“Swan Lake, Act 2″, “Le Corsaire, Pas de Deux”, “Go for Barocco”, “The Dying Swan”, “Paquita”
Eisenhower Theater, The John F. Kennedy Center for the Performing Arts, Washington, DC
Is any other dance company as reliable as the Trocks? Go to a performance with a grouchy date and within minutes after the curtain rises there will be a smile on your companion’s face. Even prior to the first interval, no matter how much you both are balletomanes, a truth you had forgotten will illuminate again the art we all treasure. Has your favorite at the Maryinsky fallen into disfavor with the management and been excluded from this year’s tour or is that Bolshoi dynamo you’d been dying to see currently fatigued? At the Trocks there’s no such thing as undercasting. This company has an inexhaustible supply of singular talent. The only thing worrying me about the future of this great travesty company is up-to-date repertory because today’s “in” choreographers all indulge in self satire.
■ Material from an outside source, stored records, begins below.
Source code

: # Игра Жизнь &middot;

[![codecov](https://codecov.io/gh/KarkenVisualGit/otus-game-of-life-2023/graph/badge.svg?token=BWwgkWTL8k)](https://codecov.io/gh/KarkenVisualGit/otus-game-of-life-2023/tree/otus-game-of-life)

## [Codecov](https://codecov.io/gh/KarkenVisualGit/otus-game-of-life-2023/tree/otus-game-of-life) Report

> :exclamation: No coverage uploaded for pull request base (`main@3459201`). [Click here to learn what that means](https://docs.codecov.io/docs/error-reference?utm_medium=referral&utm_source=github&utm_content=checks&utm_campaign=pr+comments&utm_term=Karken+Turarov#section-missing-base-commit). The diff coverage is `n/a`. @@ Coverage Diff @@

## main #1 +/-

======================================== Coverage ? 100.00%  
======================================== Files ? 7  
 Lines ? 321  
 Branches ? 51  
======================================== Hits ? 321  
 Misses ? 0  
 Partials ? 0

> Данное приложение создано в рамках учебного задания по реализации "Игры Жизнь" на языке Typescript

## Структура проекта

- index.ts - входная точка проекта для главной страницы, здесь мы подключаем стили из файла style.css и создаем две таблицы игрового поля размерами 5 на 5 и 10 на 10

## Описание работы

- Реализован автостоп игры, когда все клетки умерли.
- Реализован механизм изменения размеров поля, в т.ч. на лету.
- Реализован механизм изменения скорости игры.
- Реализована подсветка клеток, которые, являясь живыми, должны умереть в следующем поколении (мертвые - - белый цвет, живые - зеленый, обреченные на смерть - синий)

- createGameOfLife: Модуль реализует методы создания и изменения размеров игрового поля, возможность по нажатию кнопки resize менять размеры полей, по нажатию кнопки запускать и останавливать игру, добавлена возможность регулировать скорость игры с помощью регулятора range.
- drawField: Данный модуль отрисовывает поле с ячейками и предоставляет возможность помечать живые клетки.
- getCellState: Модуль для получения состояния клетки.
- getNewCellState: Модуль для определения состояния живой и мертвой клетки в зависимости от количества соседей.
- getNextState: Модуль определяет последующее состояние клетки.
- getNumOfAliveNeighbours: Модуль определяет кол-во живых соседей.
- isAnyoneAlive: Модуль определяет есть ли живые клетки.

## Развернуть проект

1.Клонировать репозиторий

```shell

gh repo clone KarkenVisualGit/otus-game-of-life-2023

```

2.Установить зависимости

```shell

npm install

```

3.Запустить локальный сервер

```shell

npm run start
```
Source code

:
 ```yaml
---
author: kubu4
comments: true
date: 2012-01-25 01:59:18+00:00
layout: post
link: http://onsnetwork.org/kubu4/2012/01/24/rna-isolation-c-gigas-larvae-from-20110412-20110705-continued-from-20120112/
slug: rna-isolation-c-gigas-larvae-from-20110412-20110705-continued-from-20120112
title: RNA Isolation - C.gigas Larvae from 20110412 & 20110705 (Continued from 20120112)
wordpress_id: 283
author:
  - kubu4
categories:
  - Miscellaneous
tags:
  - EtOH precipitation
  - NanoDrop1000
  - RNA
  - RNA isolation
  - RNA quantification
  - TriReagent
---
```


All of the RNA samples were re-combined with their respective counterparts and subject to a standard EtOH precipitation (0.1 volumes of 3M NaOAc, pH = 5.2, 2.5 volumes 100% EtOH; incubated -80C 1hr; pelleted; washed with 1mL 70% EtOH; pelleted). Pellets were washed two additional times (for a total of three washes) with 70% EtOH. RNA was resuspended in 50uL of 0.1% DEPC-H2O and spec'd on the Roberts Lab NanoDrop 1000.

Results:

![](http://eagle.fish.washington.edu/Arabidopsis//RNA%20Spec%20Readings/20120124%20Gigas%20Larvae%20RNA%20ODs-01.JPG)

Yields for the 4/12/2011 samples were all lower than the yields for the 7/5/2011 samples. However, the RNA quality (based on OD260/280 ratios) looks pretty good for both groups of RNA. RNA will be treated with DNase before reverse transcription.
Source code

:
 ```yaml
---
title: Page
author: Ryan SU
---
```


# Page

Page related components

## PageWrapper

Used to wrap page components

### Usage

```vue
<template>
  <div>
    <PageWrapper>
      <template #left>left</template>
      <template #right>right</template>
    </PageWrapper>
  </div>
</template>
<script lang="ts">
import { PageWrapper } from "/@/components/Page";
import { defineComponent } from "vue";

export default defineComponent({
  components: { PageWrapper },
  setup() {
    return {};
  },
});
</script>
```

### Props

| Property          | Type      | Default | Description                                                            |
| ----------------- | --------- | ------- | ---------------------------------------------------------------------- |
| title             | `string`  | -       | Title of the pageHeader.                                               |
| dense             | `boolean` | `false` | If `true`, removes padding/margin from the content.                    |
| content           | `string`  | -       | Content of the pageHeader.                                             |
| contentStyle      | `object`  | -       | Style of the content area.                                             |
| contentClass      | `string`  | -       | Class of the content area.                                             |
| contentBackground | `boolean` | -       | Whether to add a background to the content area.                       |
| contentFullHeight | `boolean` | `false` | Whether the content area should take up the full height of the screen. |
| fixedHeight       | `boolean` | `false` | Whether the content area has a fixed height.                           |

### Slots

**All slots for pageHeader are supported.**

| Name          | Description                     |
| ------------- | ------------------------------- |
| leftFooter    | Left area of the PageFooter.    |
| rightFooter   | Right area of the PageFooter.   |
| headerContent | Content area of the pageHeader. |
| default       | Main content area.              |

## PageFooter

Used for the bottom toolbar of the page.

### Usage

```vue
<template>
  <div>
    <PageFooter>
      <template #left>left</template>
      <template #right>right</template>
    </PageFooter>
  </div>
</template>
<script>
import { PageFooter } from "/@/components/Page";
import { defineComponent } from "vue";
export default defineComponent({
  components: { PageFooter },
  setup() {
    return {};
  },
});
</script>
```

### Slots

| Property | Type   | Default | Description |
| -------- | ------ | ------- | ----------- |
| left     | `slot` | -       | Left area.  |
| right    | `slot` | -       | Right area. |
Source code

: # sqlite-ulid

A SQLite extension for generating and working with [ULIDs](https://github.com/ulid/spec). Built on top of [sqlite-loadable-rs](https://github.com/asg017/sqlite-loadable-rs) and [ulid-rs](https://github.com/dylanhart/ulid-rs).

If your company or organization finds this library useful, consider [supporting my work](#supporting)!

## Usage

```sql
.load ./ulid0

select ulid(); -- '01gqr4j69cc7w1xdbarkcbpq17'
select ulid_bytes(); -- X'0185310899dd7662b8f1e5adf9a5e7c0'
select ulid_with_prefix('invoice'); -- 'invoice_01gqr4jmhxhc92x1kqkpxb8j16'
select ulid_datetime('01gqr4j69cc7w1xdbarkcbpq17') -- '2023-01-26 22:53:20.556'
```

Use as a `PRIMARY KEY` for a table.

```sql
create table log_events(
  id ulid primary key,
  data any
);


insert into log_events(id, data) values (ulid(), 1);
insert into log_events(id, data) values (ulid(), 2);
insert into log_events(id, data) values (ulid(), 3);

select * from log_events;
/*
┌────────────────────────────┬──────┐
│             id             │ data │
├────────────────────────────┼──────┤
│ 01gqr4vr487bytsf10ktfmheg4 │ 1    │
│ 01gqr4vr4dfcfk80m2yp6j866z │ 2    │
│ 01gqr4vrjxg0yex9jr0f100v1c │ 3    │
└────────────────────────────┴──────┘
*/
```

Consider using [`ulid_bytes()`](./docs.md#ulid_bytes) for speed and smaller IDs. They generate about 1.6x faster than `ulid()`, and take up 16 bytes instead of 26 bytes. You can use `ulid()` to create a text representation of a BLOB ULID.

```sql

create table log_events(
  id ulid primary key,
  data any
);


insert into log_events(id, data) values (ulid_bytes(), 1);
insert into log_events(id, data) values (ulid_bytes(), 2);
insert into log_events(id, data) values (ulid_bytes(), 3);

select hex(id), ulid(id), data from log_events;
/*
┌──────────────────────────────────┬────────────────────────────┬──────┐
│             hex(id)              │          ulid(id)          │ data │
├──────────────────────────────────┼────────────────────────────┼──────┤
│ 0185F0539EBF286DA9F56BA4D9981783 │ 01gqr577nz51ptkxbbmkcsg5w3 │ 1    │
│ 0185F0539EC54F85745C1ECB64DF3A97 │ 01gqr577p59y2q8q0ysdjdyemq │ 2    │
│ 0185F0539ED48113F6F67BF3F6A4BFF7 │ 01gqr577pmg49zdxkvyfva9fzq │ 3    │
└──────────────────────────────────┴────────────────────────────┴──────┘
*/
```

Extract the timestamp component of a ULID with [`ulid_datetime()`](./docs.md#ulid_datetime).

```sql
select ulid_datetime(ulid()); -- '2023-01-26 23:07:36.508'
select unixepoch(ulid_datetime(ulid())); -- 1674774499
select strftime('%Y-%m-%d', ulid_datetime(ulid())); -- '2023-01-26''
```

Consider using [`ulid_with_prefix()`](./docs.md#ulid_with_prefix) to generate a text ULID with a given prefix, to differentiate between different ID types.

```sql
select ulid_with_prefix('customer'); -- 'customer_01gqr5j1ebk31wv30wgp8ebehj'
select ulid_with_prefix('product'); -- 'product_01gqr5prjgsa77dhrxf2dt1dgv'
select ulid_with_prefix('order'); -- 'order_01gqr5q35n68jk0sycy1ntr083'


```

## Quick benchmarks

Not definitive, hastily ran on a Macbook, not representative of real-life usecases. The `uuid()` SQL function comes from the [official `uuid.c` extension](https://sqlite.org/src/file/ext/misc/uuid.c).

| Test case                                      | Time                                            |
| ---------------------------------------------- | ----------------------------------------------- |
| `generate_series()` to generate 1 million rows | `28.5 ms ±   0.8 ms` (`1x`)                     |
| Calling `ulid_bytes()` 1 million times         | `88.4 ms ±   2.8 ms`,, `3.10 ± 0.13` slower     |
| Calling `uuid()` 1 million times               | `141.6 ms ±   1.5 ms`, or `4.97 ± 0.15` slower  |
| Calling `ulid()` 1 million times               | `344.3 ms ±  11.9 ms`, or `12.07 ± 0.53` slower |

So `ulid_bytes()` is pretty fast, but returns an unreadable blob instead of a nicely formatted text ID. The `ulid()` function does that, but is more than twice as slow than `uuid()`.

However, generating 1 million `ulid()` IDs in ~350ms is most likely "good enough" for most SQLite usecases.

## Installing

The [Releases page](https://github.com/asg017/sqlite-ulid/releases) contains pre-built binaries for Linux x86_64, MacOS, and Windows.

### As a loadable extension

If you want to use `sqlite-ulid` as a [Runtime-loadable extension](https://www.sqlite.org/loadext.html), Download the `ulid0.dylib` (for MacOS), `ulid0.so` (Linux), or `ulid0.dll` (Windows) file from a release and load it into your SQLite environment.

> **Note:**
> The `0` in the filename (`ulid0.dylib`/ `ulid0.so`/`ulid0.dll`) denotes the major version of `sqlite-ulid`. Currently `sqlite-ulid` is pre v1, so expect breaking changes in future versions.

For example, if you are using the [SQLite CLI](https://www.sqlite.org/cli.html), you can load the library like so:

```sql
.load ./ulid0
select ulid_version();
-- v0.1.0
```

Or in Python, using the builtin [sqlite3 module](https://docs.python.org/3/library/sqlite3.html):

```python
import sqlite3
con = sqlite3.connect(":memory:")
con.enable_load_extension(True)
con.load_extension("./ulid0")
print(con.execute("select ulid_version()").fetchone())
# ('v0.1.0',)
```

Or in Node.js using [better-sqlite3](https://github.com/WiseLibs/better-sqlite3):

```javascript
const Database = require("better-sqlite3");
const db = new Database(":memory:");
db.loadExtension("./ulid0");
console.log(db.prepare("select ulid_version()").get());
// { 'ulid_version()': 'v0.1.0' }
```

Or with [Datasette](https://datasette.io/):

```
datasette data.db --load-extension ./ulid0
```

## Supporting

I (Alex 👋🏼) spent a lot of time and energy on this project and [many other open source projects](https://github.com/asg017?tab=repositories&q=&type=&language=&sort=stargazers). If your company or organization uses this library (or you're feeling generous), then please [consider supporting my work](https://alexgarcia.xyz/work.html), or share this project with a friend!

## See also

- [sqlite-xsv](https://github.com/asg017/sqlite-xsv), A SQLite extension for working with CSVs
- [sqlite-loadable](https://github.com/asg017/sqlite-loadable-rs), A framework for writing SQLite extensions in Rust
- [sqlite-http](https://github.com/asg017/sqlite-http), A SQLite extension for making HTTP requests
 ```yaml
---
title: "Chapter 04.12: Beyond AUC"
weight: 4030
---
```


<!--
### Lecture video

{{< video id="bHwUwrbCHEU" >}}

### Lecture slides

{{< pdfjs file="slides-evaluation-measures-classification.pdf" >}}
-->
Taking their choreography a step further to satirize satire may be an insurmountable hurdle.
The most contemporary piece on the Trock’s Washington program refers to the last century’s George Balanchine. “Go for Barocco” (by Peter Anastos) holds a funhouse mirror up to the 20th Century master’s “Apollo”, “Serenade” and, of course, “Concerto Barocco”. From the turn of the 19th to the 20th Century, the Mikhail Fokine / Anna Pavlova “Dying Swan” recalls not only eternal farewell tours but, more subtlely, early movies. The 19th Century improper was approached by the broader farce of “Swan Lake” and the tongue-in-cheek “Corsaire” duo and “Paquita” divertissement. Especially one of the “Paquita” soloists could have danced his part as an ABT girl and who in the audience would have known?
While I can’t imagine anyone bettering Paul Taylor’s, Mark Morris’s, Twyla Tharp’s, Alexi Ratmansky’s or Christopher Wheeldon’s jabs at themselves, I await the choreographers who will dare. Meanwhile it is smiles, reminders, and insight into the nature of disguise that will have to suffice when we watch Les Ballets Trockadero de Monte Carlo.